The community can be our laboratory for learning. It is also about preserving the past, our past. The story brings us to explore outside of our school’s immediate surroundings to East San Jose, less than three miles from Overfelt High. During this unit of researching the French in our area, students may develop a desire to learn about their own past, their own immigration story, connecting not only their French studies and San Jose history, but their family and San Jose history.
This could be adapted to another local situation using someone from France who immigrated to your area. Local history libraries and librarians, as well as Census records could help you find local French immigrants and develop a similar unit combining local history with French language instruction. The unit could also be adapted to other World Language classes, such as Spanish, Vietnamese, Chinese, German, Italian, etc.
The French have traveled and settled in far corners of the earth throughout the last few centuries, bringing with them their language. A great reason to learn French is to be able to go around the globe and communicate with the approximately 200,000,000 people in roughly 50 countries.
My students will begin this unit researching the migration of the French language from France in the 1500’s to countries and dependent entities around the world. They are familiar with some areas where French is spoken. But this work will open their eyes to just how vast the francophone world became in the last 400+ years.
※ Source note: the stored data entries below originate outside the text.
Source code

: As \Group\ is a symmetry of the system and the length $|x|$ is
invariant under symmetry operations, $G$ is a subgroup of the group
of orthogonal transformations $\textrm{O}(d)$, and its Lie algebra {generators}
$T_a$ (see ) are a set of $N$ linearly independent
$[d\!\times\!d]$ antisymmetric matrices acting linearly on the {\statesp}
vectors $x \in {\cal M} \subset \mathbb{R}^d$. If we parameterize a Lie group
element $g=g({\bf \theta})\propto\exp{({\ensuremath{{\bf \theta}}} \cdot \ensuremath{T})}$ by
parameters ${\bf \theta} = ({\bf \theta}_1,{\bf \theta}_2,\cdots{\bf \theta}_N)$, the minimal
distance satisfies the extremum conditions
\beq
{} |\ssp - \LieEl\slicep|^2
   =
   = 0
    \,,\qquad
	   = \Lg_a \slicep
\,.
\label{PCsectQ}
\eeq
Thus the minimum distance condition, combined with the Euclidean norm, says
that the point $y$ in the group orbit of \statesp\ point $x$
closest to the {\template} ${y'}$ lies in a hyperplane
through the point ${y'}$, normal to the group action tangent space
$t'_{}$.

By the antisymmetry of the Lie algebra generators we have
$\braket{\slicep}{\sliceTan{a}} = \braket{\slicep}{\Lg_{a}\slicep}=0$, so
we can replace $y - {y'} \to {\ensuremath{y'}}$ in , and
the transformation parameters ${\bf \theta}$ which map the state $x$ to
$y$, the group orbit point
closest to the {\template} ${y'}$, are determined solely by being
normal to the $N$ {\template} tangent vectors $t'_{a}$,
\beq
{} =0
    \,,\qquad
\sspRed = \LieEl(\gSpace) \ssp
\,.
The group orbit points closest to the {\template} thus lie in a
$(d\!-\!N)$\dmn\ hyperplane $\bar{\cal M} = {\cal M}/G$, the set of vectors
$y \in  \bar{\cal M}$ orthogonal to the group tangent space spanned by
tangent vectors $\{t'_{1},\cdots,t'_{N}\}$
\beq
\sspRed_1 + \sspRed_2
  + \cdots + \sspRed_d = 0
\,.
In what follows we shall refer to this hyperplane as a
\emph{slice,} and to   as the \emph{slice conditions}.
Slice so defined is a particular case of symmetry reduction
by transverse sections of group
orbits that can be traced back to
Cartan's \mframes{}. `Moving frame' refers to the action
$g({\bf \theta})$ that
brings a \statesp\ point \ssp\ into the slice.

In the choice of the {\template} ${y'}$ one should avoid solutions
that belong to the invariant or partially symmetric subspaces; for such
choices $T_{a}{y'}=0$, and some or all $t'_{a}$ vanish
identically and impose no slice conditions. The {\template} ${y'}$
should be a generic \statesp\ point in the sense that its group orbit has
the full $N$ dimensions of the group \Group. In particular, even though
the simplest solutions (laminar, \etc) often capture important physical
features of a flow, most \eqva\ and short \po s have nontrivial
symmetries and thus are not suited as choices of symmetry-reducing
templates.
The French language spread to several countries neighboring France, such as Belgium, Switzerland and Luxembourg. In the early 1600’s, the French overseas empire was being formed. This colonization brought the French culture and language to parts of nearby countries like England and Italy, as well as across the Atlantic Ocean to Canada, several Caribbean Islands and French Guiana in South America. From Canada, more specifically, Acadia, (Nova Scotia and Québec), the French speakers were forced out, and many ended up in Louisiana in the United States. Also in this period, the French built and sustained a slave trade in the Caribbean and in French Guiana, as well as Gorée Island off the coast of Senegal, West Africa. The French also established colonies in Réunion off the coast of southeast Africa, in parts of India, Mauritius, the Seychelles, Saint Barthélemy and Egypt.
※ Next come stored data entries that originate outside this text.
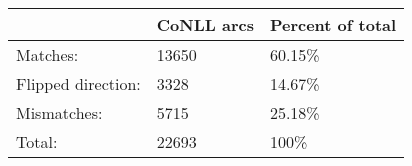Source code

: 	\begin{tabular}{|l|l|l|}
		\hline
		 & CoNLL arcs & Percent of total \\ 
		\hline
		Matches: & 13650 & 60.15\%\\ 
		\hline
		Flipped direction: & 3328 & 14.67\%\\ 
		\hline
		Mismatches: & 5715 & 25.18\%\\ 
		\hline
		Total: & 22693 & 100\% \\ 
		\hline
	\end{tabular}
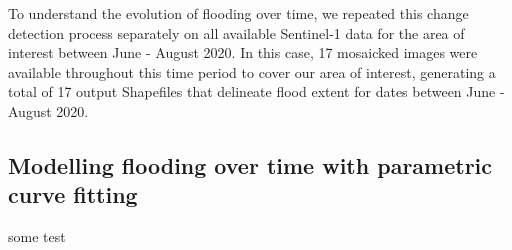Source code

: \documentclass[
]{article}
\begin{document}
To understand the evolution of flooding over time, we repeated this
change detection process separately on all available Sentinel-1 data for
the area of interest between June - August 2020. In this case, 17
mosaicked images were available throughout this time period to cover our
area of interest, generating a total of 17 output Shapefiles that
delineate flood extent for dates between June - August 2020.

\hypertarget{modelling-flooding-over-time-with-parametric-curve-fitting}{%
\subsection{Modelling flooding over time with parametric curve
fitting}\label{modelling-flooding-over-time-with-parametric-curve-fitting}}

some test
\end{document}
In the early to mid-1700’s, the French language became very well respected throughout many European countries. A popular term was the “universality of the French language”. However, in the latter part of the century, the English language would become the supreme language in the world.
In 1794, the initial stages of “Assimilation” began. This was the concept based on the idea of expanding French culture to the colonies outside of France in the 19th and 20th centuries.4 Natives of these colonies were considered French citizens as long as the culture and customs were adopted. It became the ideological basis of French colonial policy. The French colonized islands in the south Pacific, China, southeast Asia, such as Cambodia, Korea, Japan, Laos and Vietnam. Africa became a popular target for colonization for France, in such countries as Algeria and Tunisia in the north, Djibouti in the east, as well as several countries in West and Central Africa and Madagascar. In France at this time, it was believed that their language was “superior” to “primitive languages”. Jules Ferry, a leader in French colonial expansion, was clear that there was a great difference in races, also, stating, “..the superior races have…the duty to civilize the inferior races.”5
Through continued colonization, the French language continued to be spoken in more African countries in the 1900’s as well as Vanuatu in the Pacific, Syria and Lebanon in the Middle East. France has even “staked out” small sections of Antarctica for research.
Back in North America, French explorer Jacques Cartier travelled the Saint Lawrence River in Canada in the 1530’s and 1540’s. Many of the early French settlements were trading posts. Jean Ribaut was sent from France in 1562 to establish a colony in Florida for French Huguenots. He did establishments there and in South Carolina, but they only lasted a short time. In 1608 Samuel de Champlain established the first permanent French settlement in Quebec.6 Those who left were mostly explorers, traders or Jesuit missionaries. The French spread out to the Midwest to the Great Lakes area and the Mississippi River Basin. They started French bases in Detroit and St. Louis. Robert Cavelier de la Salle founded Louisiana in 1682 after traveling the length of the Mississippi River. Jean-Baptiste Bienville formed a successful French colony in New Orleans in 1717.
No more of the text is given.